═══ Supplied records ═══
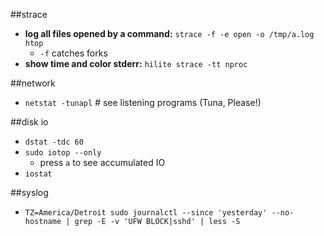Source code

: ##strace
- **log all files opened by a command:** `strace -f -e open -o /tmp/a.log htop`
    - `-f` catches forks
- **show time and color stderr:** `hilite strace -tt nproc`

##network
- `netstat -tunapl` # see listening programs (Tuna, Please!)

##disk io
- `dstat -tdc 60`
- `sudo iotop --only`
    - press `a` to see accumulated IO
- `iostat`

##syslog
- `TZ=America/Detroit sudo journalctl --since 'yesterday' --no-hostname | grep -E -v 'UFW BLOCK|sshd' | less -S`
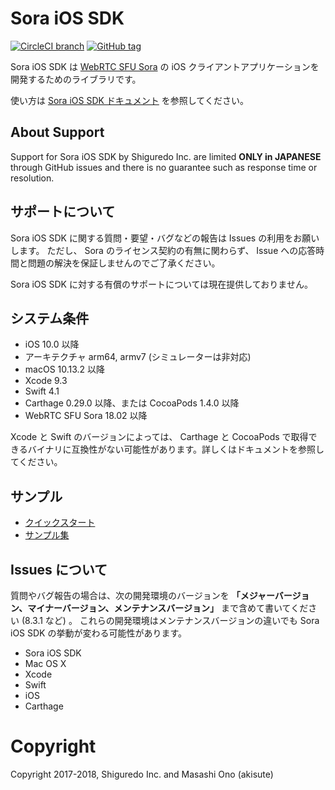 # Sora iOS SDK

[![CircleCI branch](https://img.shields.io/circleci/project/github/shiguredo/sora-ios-sdk/develop.svg)](https://github.com/shiguredo/sora-ios-sdk) 
[![GitHub tag](https://img.shields.io/github/tag/shiguredo/sora-ios-sdk.svg)](https://github.com/shiguredo/sora-ios-sdk)

Sora iOS SDK は [WebRTC SFU Sora](https://sora.shiguredo.jp) の iOS クライアントアプリケーションを開発するためのライブラリです。

使い方は [Sora iOS SDK ドキュメント](https://sora.shiguredo.jp/ios-sdk-doc/) を参照してください。

## About Support

Support for Sora iOS SDK by Shiguredo Inc. are limited
**ONLY in JAPANESE** through GitHub issues and there is no guarantee such
as response time or resolution.

## サポートについて

Sora iOS SDK に関する質問・要望・バグなどの報告は Issues の利用をお願いします。
ただし、 Sora のライセンス契約の有無に関わらず、 Issue への応答時間と問題の解決を保証しませんのでご了承ください。

Sora iOS SDK に対する有償のサポートについては現在提供しておりません。

## システム条件

- iOS 10.0 以降
- アーキテクチャ arm64, armv7 (シミュレーターは非対応)
- macOS 10.13.2 以降
- Xcode 9.3
- Swift 4.1
- Carthage 0.29.0 以降、または CocoaPods 1.4.0 以降
- WebRTC SFU Sora 18.02 以降

Xcode と Swift のバージョンによっては、 Carthage と CocoaPods で取得できるバイナリに互換性がない可能性があります。詳しくはドキュメントを参照してください。

## サンプル

- [クイックスタート](https://github.com/shiguredo/sora-ios-sdk-quickstart)
- [サンプル集](https://github.com/shiguredo/sora-ios-sdk-samples)

## Issues について

質問やバグ報告の場合は、次の開発環境のバージョンを **「メジャーバージョン、マイナーバージョン、メンテナンスバージョン」** まで含めて書いてください (8.3.1 など) 。
これらの開発環境はメンテナンスバージョンの違いでも Sora iOS SDK の挙動が変わる可能性があります。

- Sora iOS SDK
- Mac OS X
- Xcode
- Swift
- iOS
- Carthage

# Copyright

Copyright 2017-2018, Shiguredo Inc. and Masashi Ono (akisute)
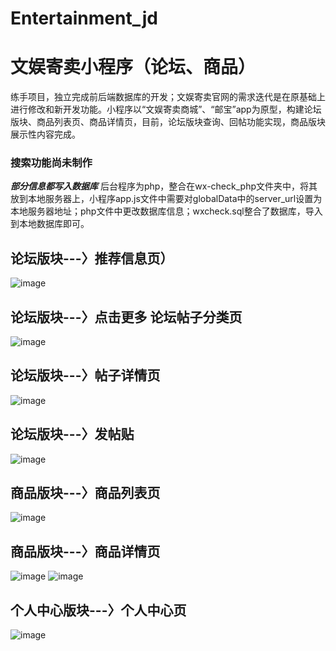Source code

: # Entertainment_jd
# 文娱寄卖小程序（论坛、商品）
练手项目，独立完成前后端数据库的开发；文娱寄卖官网的需求迭代是在原基础上进行修改和新开发功能。小程序以“文娱寄卖商城”、“邮宝”app为原型，构建论坛版块、商品列表页、商品详情页，目前，论坛版块查询、回帖功能实现，商品版块展示性内容完成。
### 搜索功能尚未制作
***部分信息都写入数据库***
后台程序为php，整合在wx-check_php文件夹中，将其放到本地服务器上，小程序app.js文件中需要对globalData中的server_url设置为本地服务器地址；php文件中更改数据库信息；wxcheck.sql整合了数据库，导入到本地数据库即可。
## 论坛版块---〉推荐信息页）
![image](https://github.com/ada456ada/Entertainment_jd/blob/master/show_img/loc.png)
## 论坛版块---〉点击更多 论坛帖子分类页
![image](https://github.com/ada456ada/Entertainment_jd/blob/master/show_img/more.png)
## 论坛版块---〉帖子详情页
![image](https://github.com/ada456ada/Entertainment_jd/blob/master/show_img/loc_detail.png)
## 论坛版块---〉发帖贴
![image](https://github.com/ada456ada/Entertainment_jd/blob/master/show_img/edit_post.png)

## 商品版块---〉商品列表页
![image](https://github.com/ada456ada/Entertainment_jd/blob/master/show_img/rank.png)

## 商品版块---〉商品详情页
![image](https://github.com/ada456ada/Entertainment_jd/blob/master/show_img/rank_detail1.png)
![image](https://github.com/ada456ada/Entertainment_jd/blob/master/show_img/rank_detail2.png)

## 个人中心版块---〉个人中心页
![image](https://github.com/ada456ada/Entertainment_jd/blob/master/show_img/user_info.png)
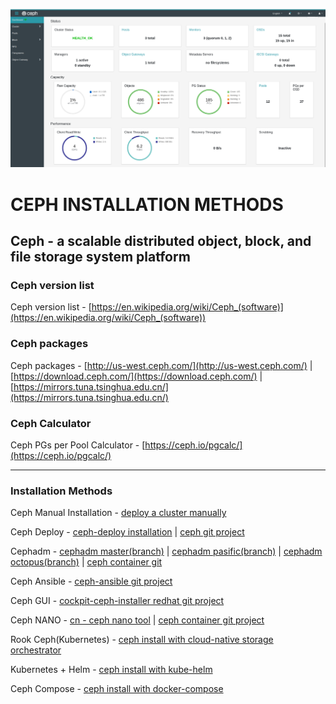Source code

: ![](ceph-oct-dash.png)

# CEPH INSTALLATION METHODS

## Ceph - a scalable distributed object, block, and file storage system platform

### Ceph version list
Ceph version list - [https://en.wikipedia.org/wiki/Ceph_(software)](https://en.wikipedia.org/wiki/Ceph_(software))

### Ceph packages
Ceph packages - [http://us-west.ceph.com/](http://us-west.ceph.com/) | [https://download.ceph.com/](https://download.ceph.com/) | [https://mirrors.tuna.tsinghua.edu.cn/](https://mirrors.tuna.tsinghua.edu.cn/)

### Ceph Calculator
Ceph PGs per Pool Calculator - [https://ceph.io/pgcalc/](https://ceph.io/pgcalc/)

---
### Installation Methods <br>

Ceph Manual Installation - [deploy a cluster manually](https://docs.ceph.com/en/latest/install/index_manual/#deploy-a-cluster-manually) <br>

Ceph Deploy - [ceph-deploy installation](https://docs.ceph.com/en/nautilus/install/install-ceph-deploy/) | [ceph git project](https://github.com/ceph/ceph) <br>

Cephadm - [cephadm master(branch)](https://github.com/ceph/ceph/blob/master/src/cephadm/cephadm) | [cephadm pasific(branch)](https://raw.githubusercontent.com/ceph/ceph/pacific/src/cephadm/cephadm) | [cephadm octopus(branch)](https://raw.githubusercontent.com/ceph/ceph/octopus/src/cephadm/cephadm) | [ceph container git](https://github.com/ceph/ceph-container) <br>

Ceph Ansible - [ceph-ansible git project](https://github.com/ceph/ceph-ansible) <br>

Ceph GUI - [cockpit-ceph-installer redhat git project](https://github.com/red-hat-storage/cockpit-ceph-installer) <br>

Ceph NANO - [cn - ceph nano tool](https://github.com/ceph/cn) | [ceph container git project](https://github.com/ceph/ceph-container) <br>

Rook Ceph(Kubernetes) - [ceph install with cloud-native storage orchestrator](https://rook.io/docs/rook/v1.5/ceph-quickstart.html) <br>

Kubernetes + Helm - [ceph install with kube-helm](https://docs.ceph.com/en/nautilus/start/kube-helm/) <br>

Ceph Compose - [ceph install with docker-compose](https://github.com/fatlan/Ceph-Docker-Compose)
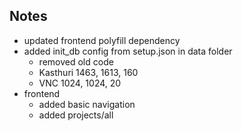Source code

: ## Notes

- updated frontend polyfill dependency
- added init_db config from setup.json in data folder
    - removed old code
    - Kasthuri 1463, 1613, 160
    - VNC 1024, 1024, 20
- frontend
  - added basic navigation
  - added projects/all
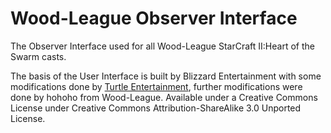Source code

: Wood-League Observer Interface
==============================

The Observer Interface used for all Wood-League StarCraft II:Heart of the Swarm casts.

The basis of the User Interface is built by Blizzard Entertainment with some modifications done by [Turtle Entertainment](TurtleEntertainment/sc2interface), further modifications were done by hohoho from Wood-League.
Available under a Creative Commons License under Creative Commons Attribution-ShareAlike 3.0 Unported License.
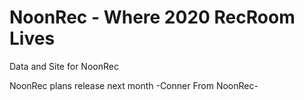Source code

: # NoonRec - Where 2020 RecRoom Lives
Data and Site for NoonRec

NoonRec plans release next month
-Conner From NoonRec-
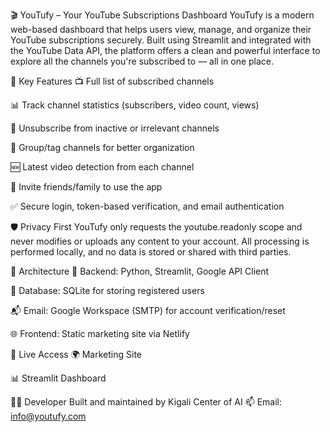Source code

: 🎬 YouTufy – Your YouTube Subscriptions Dashboard
YouTufy is a modern web-based dashboard that helps users view, manage, and organize their YouTube subscriptions securely. Built using Streamlit and integrated with the YouTube Data API, the platform offers a clean and powerful interface to explore all the channels you're subscribed to — all in one place.

🔑 Key Features
📺 Full list of subscribed channels

📊 Track channel statistics (subscribers, video count, views)

🔕 Unsubscribe from inactive or irrelevant channels

🧠 Group/tag channels for better organization

🆕 Latest video detection from each channel

📨 Invite friends/family to use the app

✅ Secure login, token-based verification, and email authentication

🛡️ Privacy First
YouTufy only requests the youtube.readonly scope and never modifies or uploads any content to your account. All processing is performed locally, and no data is stored or shared with third parties.

🧩 Architecture
🔧 Backend: Python, Streamlit, Google API Client

💾 Database: SQLite for storing registered users

📬 Email: Google Workspace (SMTP) for account verification/reset

🌐 Frontend: Static marketing site via Netlify

🚀 Live Access
🌍 Marketing Site

📊 Streamlit Dashboard

👨‍💻 Developer
Built and maintained by Kigali Center of AI
📫 Email: info@youtufy.com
═══
Going through the records above, count the lines that hold "quickstart" and answer with the count alone.

_Reply_
2